WORK REQUIRED ->
Count the lines below that contain the word "padrões". Give only the number.

MATERIALS PROVIDED ->
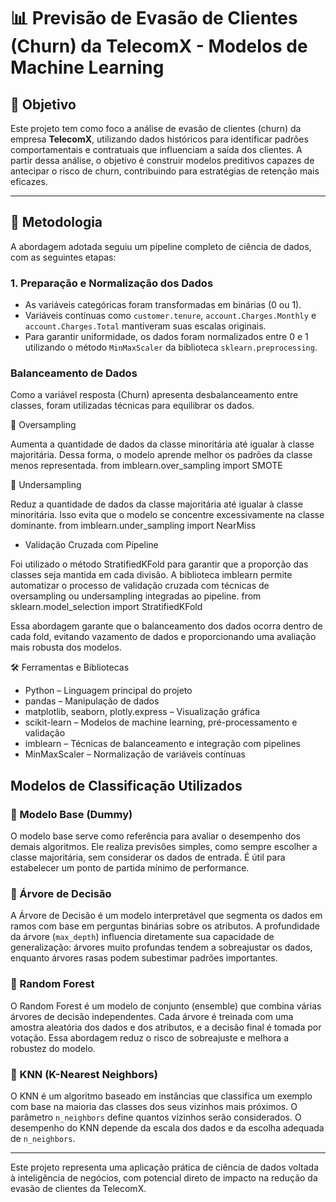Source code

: # 📊 Previsão de Evasão de Clientes (Churn) da TelecomX - Modelos de Machine Learning

## 🎯 Objetivo

Este projeto tem como foco a análise de evasão de clientes (churn) da empresa **TelecomX**, utilizando dados históricos para identificar padrões comportamentais e contratuais que influenciam a saída dos clientes. A partir dessa análise, o objetivo é construir modelos preditivos capazes de antecipar o risco de churn, contribuindo para estratégias de retenção mais eficazes.

---

## 🧠 Metodologia

A abordagem adotada seguiu um pipeline completo de ciência de dados, com as seguintes etapas:

### 1. Preparação e Normalização dos Dados

- As variáveis categóricas foram transformadas em binárias (0 ou 1).
- Variáveis contínuas como `customer.tenure`, `account.Charges.Monthly` e `account.Charges.Total` mantiveram suas escalas originais.
- Para garantir uniformidade, os dados foram normalizados entre 0 e 1 utilizando o método `MinMaxScaler` da biblioteca `sklearn.preprocessing`.

###  Balanceamento de Dados
  
Como a variável resposta (Churn) apresenta desbalanceamento entre classes, foram utilizadas técnicas para equilibrar os dados.

🔸 Oversampling

Aumenta a quantidade de dados da classe minoritária até igualar à classe majoritária. Dessa forma, o modelo aprende melhor os padrões da classe menos representada.
from imblearn.over_sampling import SMOTE


🔸 Undersampling

Reduz a quantidade de dados da classe majoritária até igualar à classe minoritária. Isso evita que o modelo se concentre excessivamente na classe dominante.
from imblearn.under_sampling import NearMiss



- Validação Cruzada com Pipeline

Foi utilizado o método StratifiedKFold para garantir que a proporção das classes seja mantida em cada divisão. A biblioteca imblearn permite automatizar o processo de validação cruzada com técnicas de oversampling ou undersampling integradas ao pipeline.
from sklearn.model_selection import StratifiedKFold


Essa abordagem garante que o balanceamento dos dados ocorra dentro de cada fold, evitando vazamento de dados e proporcionando uma avaliação mais robusta dos modelos.

🛠️ Ferramentas e Bibliotecas
- Python – Linguagem principal do projeto
- pandas – Manipulação de dados
- matplotlib, seaborn, plotly.express – Visualização gráfica
- scikit-learn – Modelos de machine learning, pré-processamento e validação
- imblearn – Técnicas de balanceamento e integração com pipelines
- MinMaxScaler – Normalização de variáveis contínuas


## Modelos de Classificação Utilizados

### 🔹 Modelo Base (Dummy)

O modelo base serve como referência para avaliar o desempenho dos demais algoritmos. Ele realiza previsões simples, como sempre escolher a classe majoritária, sem considerar os dados de entrada. É útil para estabelecer um ponto de partida mínimo de performance.

### 🔹 Árvore de Decisão

A Árvore de Decisão é um modelo interpretável que segmenta os dados em ramos com base em perguntas binárias sobre os atributos. A profundidade da árvore (`max_depth`) influencia diretamente sua capacidade de generalização: árvores muito profundas tendem a sobreajustar os dados, enquanto árvores rasas podem subestimar padrões importantes.

### 🔹 Random Forest

O Random Forest é um modelo de conjunto (ensemble) que combina várias árvores de decisão independentes. Cada árvore é treinada com uma amostra aleatória dos dados e dos atributos, e a decisão final é tomada por votação. Essa abordagem reduz o risco de sobreajuste e melhora a robustez do modelo.

### 🔹 KNN (K-Nearest Neighbors)

O KNN é um algoritmo baseado em instâncias que classifica um exemplo com base na maioria das classes dos seus vizinhos mais próximos. O parâmetro `n_neighbors` define quantos vizinhos serão considerados. O desempenho do KNN depende da escala dos dados e da escolha adequada de `n_neighbors`.

----
Este projeto representa uma aplicação prática de ciência de dados voltada à inteligência de negócios, com potencial direto de impacto na redução da evasão de clientes da TelecomX.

YOUR RESPONSE ->
3